As mentioned earlier, a lot depends on the type of business your client owns. For B2B transactions, invoices with terms like net 30 days is standard business practice. Let’s assume your client’s business deals with walk in customers.
Six Basic Payment Methods Retailers Should Know About
Your business-owning client just wants to get paid. What do they need to do to stay on top of trends?
- Cash: That’s pretty obvious. That’s what cash registers are for.
- Personal Checks: If a restaurant doesn’t accept credit cards, they often have a policy of accepting personal checks.
- Credit Cards: According to 2012 data from valuepenguin.com, Visa, MasterCard and Discover are accepted in about 9 million establishments nationwide.
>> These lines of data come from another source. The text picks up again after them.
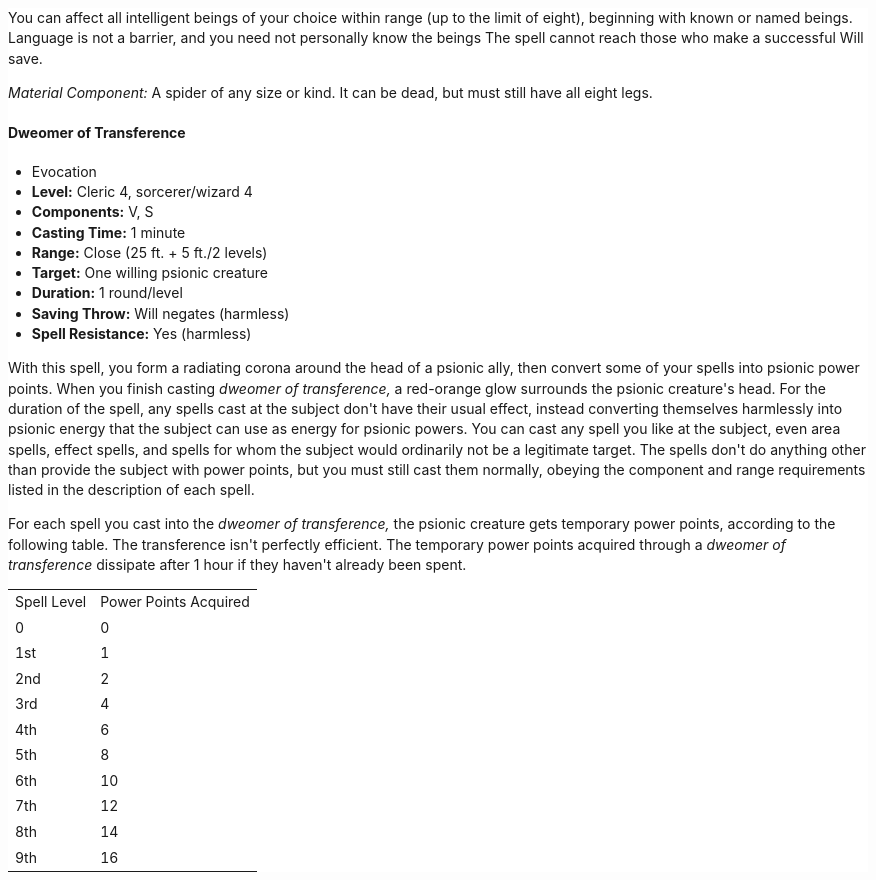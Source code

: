 You can affect all intelligent beings of your choice within range (up to the limit of eight), beginning with known or named beings. Language is not a barrier, and you need not personally know the beings The spell cannot reach those who make a successful Will save.

*Material Component:* A spider of any size or kind. It can be dead, but must still have all eight legs.

#### Dweomer of Transference

-   Evocation
-   **Level:** Cleric 4, sorcerer/wizard 4
-   **Components:** V, S
-   **Casting Time:** 1 minute
-   **Range:** Close (25 ft. + 5 ft./2 levels)
-   **Target:** One willing psionic creature
-   **Duration:** 1 round/level
-   **Saving Throw:** Will negates (harmless)
-   **Spell Resistance:** Yes (harmless)

With this spell, you form a radiating corona around the head of a psionic ally, then convert some of your spells into psionic power points. When you finish casting *dweomer of transference,* a red-orange glow surrounds the psionic creature's head. For the duration of the spell, any spells cast at the subject don't have their usual effect, instead converting themselves harmlessly into psionic energy that the subject can use as energy for psionic powers. You can cast any spell you like at the subject, even area spells, effect spells, and spells for whom the subject would ordinarily not be a legitimate target. The spells don't do anything other than provide the subject with power points, but you must still cast them normally, obeying the component and range requirements listed in the description of each spell.

For each spell you cast into the *dweomer of transference,* the psionic creature gets temporary power points, according to the following table. The transference isn't perfectly efficient. The temporary power points acquired through a *dweomer of transference* dissipate after 1 hour if they haven't already been spent.

|             |                       |
|-------------|-----------------------|
| Spell Level | Power Points Acquired |
| 0           | 0                     |
| 1st         | 1                     |
| 2nd         | 2                     |
| 3rd         | 4                     |
| 4th         | 6                     |
| 5th         | 8                     |
| 6th         | 10                    |
| 7th         | 12                    |
| 8th         | 14                    |
| 9th         | 16                    |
American Express trails at 6 million. (3) A 2019 USA Today article describes the VISA and MasterCard’s “near universal acceptance.” Swipe fees are often an issue. Some businesses pass along an upcharge if you use a credit card to pay.
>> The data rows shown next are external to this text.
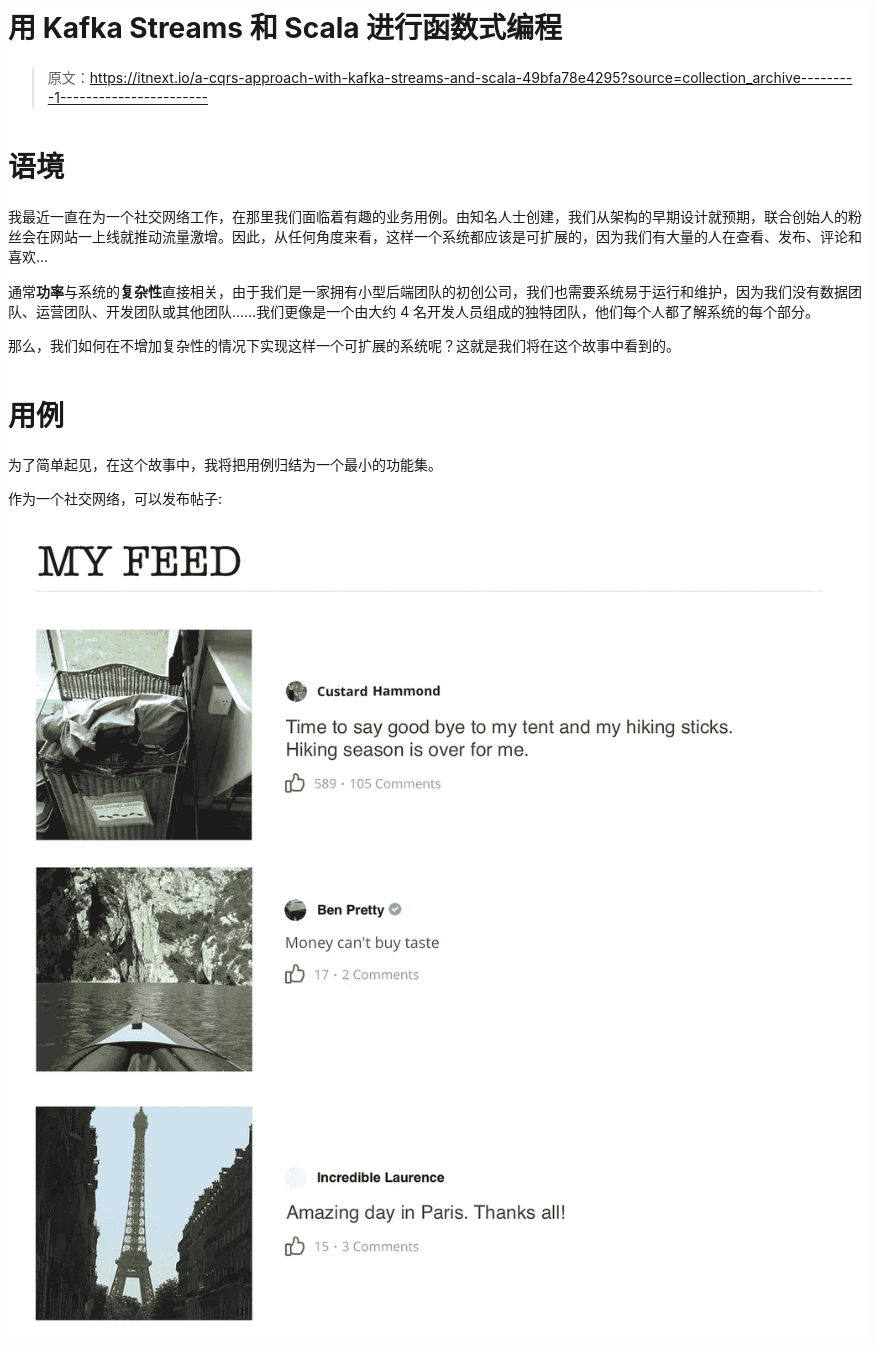 # 用 Kafka Streams 和 Scala 进行函数式编程

> 原文：<https://itnext.io/a-cqrs-approach-with-kafka-streams-and-scala-49bfa78e4295?source=collection_archive---------1----------------------->

# 语境

我最近一直在为一个社交网络工作，在那里我们面临着有趣的业务用例。由知名人士创建，我们从架构的早期设计就预期，联合创始人的粉丝会在网站一上线就推动流量激增。因此，从任何角度来看，这样一个系统都应该是可扩展的，因为我们有大量的人在查看、发布、评论和喜欢...

通常**功率**与系统的**复杂性**直接相关，由于我们是一家拥有小型后端团队的初创公司，我们也需要系统易于运行和维护，因为我们没有数据团队、运营团队、开发团队或其他团队……我们更像是一个由大约 4 名开发人员组成的独特团队，他们每个人都了解系统的每个部分。

那么，我们如何在不增加复杂性的情况下实现这样一个可扩展的系统呢？这就是我们将在这个故事中看到的。

# 用例

为了简单起见，在这个故事中，我将把用例归结为一个最小的功能集。

作为一个社交网络，可以发布帖子:

![](img/5c0a805052f332104ea8539f9d51ddf1.png)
- Apple Pay: It’s one example of a digital wallet service. The customer pays through their phone. It’s referred to as a contactless payment service. Many store terminals accepting credit cards also indicate Apple Pay is accepted.
- Gift Cards: It’s a reverse version of a store credit card. Someone receives the card as a present. It can be used in the named store or restaurant instead of cash or a credit card. This is worth exploring in detail. If you visit your local Costco, you will probably see signage allowing you to buy gift cards for specific local businesses with $100.00 face value for $ 80.00.
- SNAP Cards: If you client sells groceries, they are familiar with the Supplemental Nutrition Assistance Program (SNAP), an outgrowth of the food stamp program. Recipients use an Electronic Benefits Transfer (EBT) card in stores affiliated with the program. If your business sells staple foodstuffs, they can apply to the USDA to become an authorized retailer in their program.
Five Additional Payment Methods
The six examples listed above should cover most scenarios, but there are more. These can be important if you are in specific niche markets.
- PayPal: This one’s pretty obvious if you are doing business online.
- Electronic Funds Transfer (EFT): If the amount is large enough, the money travels from their bank to your bank. It’s often used in settling up invoices.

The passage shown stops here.